Noun Phrase Chunking using CRF:
Team:
	Prashanth Kamle (08305006)
	Sriram Kashyap  (08305028)

--------------------------------------------------------
Compiling the code:
> Run compile.sh


--------------------------------------------------------
Running the code:

Step 1: Generating Features:

The features are generated using a template, from a specified training data file.
To generate features, run 'featuregen.sh' in the following manner:
# ./featuregen.sh data/train.small
(other datasets provided are data/train.medium, and data/train.large)

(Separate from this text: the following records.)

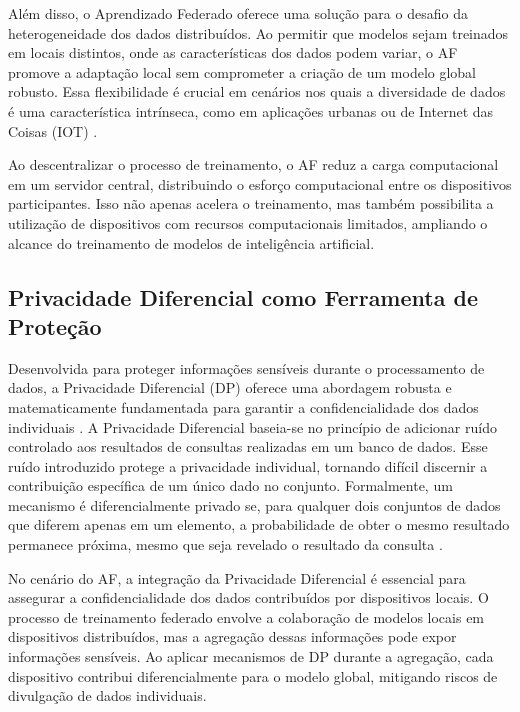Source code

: Além disso, o Aprendizado Federado oferece uma solução para o desafio da heterogeneidade dos dados distribuídos. Ao permitir que modelos sejam treinados em locais distintos, onde as características dos dados podem variar, o AF promove a adaptação local sem comprometer a criação de um modelo global robusto. Essa flexibilidade é crucial em cenários nos quais a diversidade de dados é uma característica intrínseca, como em aplicações urbanas ou de Internet das Coisas (IOT) \cite{yang2019federated}.

Ao descentralizar o processo de treinamento, o AF reduz a carga computacional em um servidor central, distribuindo o esforço computacional entre os dispositivos participantes. Isso não apenas acelera o treinamento, mas também possibilita a utilização de dispositivos com recursos computacionais limitados, ampliando o alcance do treinamento de modelos de inteligência artificial\cite{bonawitz2019towards}.

\subsection{Privacidade Diferencial como Ferramenta de Proteção}

Desenvolvida para proteger informações sensíveis durante o processamento de dados, a Privacidade Diferencial (DP) oferece uma abordagem robusta e matematicamente fundamentada para garantir a confidencialidade dos dados individuais \cite{dwork2011}. A Privacidade Diferencial baseia-se no princípio de adicionar ruído controlado aos resultados de consultas realizadas em um banco de dados. Esse ruído introduzido protege a privacidade individual, tornando difícil discernir a contribuição específica de um único dado no conjunto. Formalmente, um mecanismo é diferencialmente privado se, para qualquer dois conjuntos de dados que diferem apenas em um elemento, a probabilidade de obter o mesmo resultado permanece próxima, mesmo que seja revelado o resultado da consulta \cite{dwork2011}.

No cenário do AF, a integração da Privacidade Diferencial é essencial para assegurar a confidencialidade dos dados contribuídos por dispositivos locais. O processo de treinamento federado envolve a colaboração de modelos locais em dispositivos distribuídos, mas a agregação dessas informações pode expor informações sensíveis. Ao aplicar mecanismos de DP durante a agregação, cada dispositivo contribui diferencialmente para o modelo global, mitigando riscos de divulgação de dados individuais\cite{abadi2016}.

This process will create the following files in the data directory:
a. dictionary.txt
b. features.txt



Training Phase:

The training phase requires you to set various parameters in the file 'config', and run 'run.sh'

Format of 'config' file:
Line 1: path to dictionary file
Line 2: path to feature file
Line 3: path to file containing sentences (dataset to train on)
Line 4: train
(note that line 4 should be 'train' and that specifies to the program that training should be performed)

After setting the parameters in config file, run the 'run.sh' script and this will start the training process.

The output of the training phase is a file 'out.txt' 
This file contains the weight vector that was learnt during the training phase.



Testing Phase:

This phase requires you to set the following parameters in the 'config' file, and run 'run.sh'

Format of 'config' file:
Line 1: path to dictionary file (that was used to train the model)
Line 2: path to feature file (that was used to train the model)
Line 3: path to a file containing a single sentence from the dataset. Note that this sentence need not be labeled.
Line 4: test
Line 5: path to weight vector file that was generated after training the model.
(note that line 4 should be 'test')

The output of this is a labeling for each word in the input sentence.

The labels:
B: Marks the beginning of the noun phrase
I: Marks the inside of the noun phrase
O: Marks all other words